“To fathom hell or soar angelic, just take a pinch of psychedelic.”
– Humphry Osmund in a letter to Aldous Hulxley – 1956
The recent “life-hacking” practice of micro-dosing LSD using a “sub-perceptual” dose will not take one to the highs or lows described above. On the other hand, the phrase “pinch of psychedelic” does not describe the large dosages used in experiments with LSD on patients in the 1950s or by the 60s youth culture led by Timothy Leary. In those days, doses of LSD were in the 250-500 microgram range. The experience at this dosage is best characterized as a detachment from reality. A micro dose is usually just 10 micrograms.
Humphrey Osmund was an English psychiatrist doing research on therapeutic uses of LSD in the 1950s in Canada. He gained notoriety when he administered mescaline to Aldous Huxley resulting in Huxley writing “The Doors of Perception” in 1954 (from whence the rock band “The Doors” derived their name). In the late 1950s, Osmond developed what he called the psychedelic treatment model of alcoholism. He used higher doses of LSD to achieve a temporary psychotic state of mind which he theorized permanently erased craving for alcohol. He claimed a 50% cure rate. This was called the psychedelic treatment model and never gained acceptance. Interestingly, there was another LSD regimen based on using very low doses of LSD that was called the psycholytic model. It was noted that at lower doses the psychotherapeutic process could be enhanced without the overt hallucinatory mind altering effects which occurred at higher dosages.
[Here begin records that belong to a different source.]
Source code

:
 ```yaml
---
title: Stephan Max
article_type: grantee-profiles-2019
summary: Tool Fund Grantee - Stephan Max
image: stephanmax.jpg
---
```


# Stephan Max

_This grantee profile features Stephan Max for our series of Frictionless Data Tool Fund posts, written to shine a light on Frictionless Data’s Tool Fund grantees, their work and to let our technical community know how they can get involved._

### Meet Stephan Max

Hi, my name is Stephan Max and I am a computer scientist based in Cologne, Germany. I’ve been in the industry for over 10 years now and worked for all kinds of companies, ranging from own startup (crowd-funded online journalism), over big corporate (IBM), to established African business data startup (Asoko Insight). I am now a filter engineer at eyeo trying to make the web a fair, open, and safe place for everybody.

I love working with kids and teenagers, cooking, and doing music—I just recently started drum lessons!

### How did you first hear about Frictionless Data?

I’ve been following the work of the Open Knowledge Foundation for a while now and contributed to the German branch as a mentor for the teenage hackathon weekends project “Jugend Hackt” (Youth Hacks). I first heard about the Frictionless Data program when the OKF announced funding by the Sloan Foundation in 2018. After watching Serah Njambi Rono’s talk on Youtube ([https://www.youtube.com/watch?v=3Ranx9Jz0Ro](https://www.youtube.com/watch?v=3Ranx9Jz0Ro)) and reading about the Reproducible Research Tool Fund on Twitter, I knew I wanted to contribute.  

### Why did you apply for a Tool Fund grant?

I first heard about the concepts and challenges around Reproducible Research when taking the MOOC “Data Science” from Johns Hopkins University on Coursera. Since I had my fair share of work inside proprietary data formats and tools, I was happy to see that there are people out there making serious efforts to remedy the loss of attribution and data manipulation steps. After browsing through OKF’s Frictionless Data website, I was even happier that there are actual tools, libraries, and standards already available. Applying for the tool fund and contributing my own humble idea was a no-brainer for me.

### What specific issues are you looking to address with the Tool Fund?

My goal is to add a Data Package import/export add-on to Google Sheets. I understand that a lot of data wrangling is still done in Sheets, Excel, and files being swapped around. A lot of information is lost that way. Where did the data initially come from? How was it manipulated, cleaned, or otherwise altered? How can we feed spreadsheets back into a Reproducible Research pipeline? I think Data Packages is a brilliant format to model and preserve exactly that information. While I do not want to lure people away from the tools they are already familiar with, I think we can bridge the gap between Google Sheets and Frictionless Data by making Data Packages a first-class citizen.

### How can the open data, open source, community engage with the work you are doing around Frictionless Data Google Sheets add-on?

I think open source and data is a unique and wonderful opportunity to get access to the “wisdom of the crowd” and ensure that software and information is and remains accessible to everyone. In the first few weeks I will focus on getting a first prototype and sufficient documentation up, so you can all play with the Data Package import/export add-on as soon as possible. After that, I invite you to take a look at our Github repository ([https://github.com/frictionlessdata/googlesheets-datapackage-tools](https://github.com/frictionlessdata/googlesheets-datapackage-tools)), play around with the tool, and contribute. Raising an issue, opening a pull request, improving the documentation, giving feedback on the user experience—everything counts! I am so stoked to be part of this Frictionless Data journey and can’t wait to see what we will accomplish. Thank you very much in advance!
LSD was discovered quite accidentally by Swiss chemist Albert Hofmann while working at Sandoz pharmaceuticals in the 1930s. He was attempting to synthesize a chemical that would stimulate circulation and respiration. He inadvertently absorbed a small amount through the skin of his fingertips and subsequently “sank into a not unpleasant intoxicated-like condition…I perceived an uninterrupted stream of fantastic pictures, extraordinary shapes with intense, kaleidoscopic play of colors.” The date was April 19, 1943. Three days later he intentionally ingested 250 micrograms and experienced an intense and initially harrowing psychedelic experience. By the following morning the effects of the drug had abated but he described a residual state of what future “psychonauts” would describe as expanded consciousness.
“Everything glistened and sparkled in a fresh light. The world was as if newly created. All my senses vibrated in a condition of highest sensitivity.”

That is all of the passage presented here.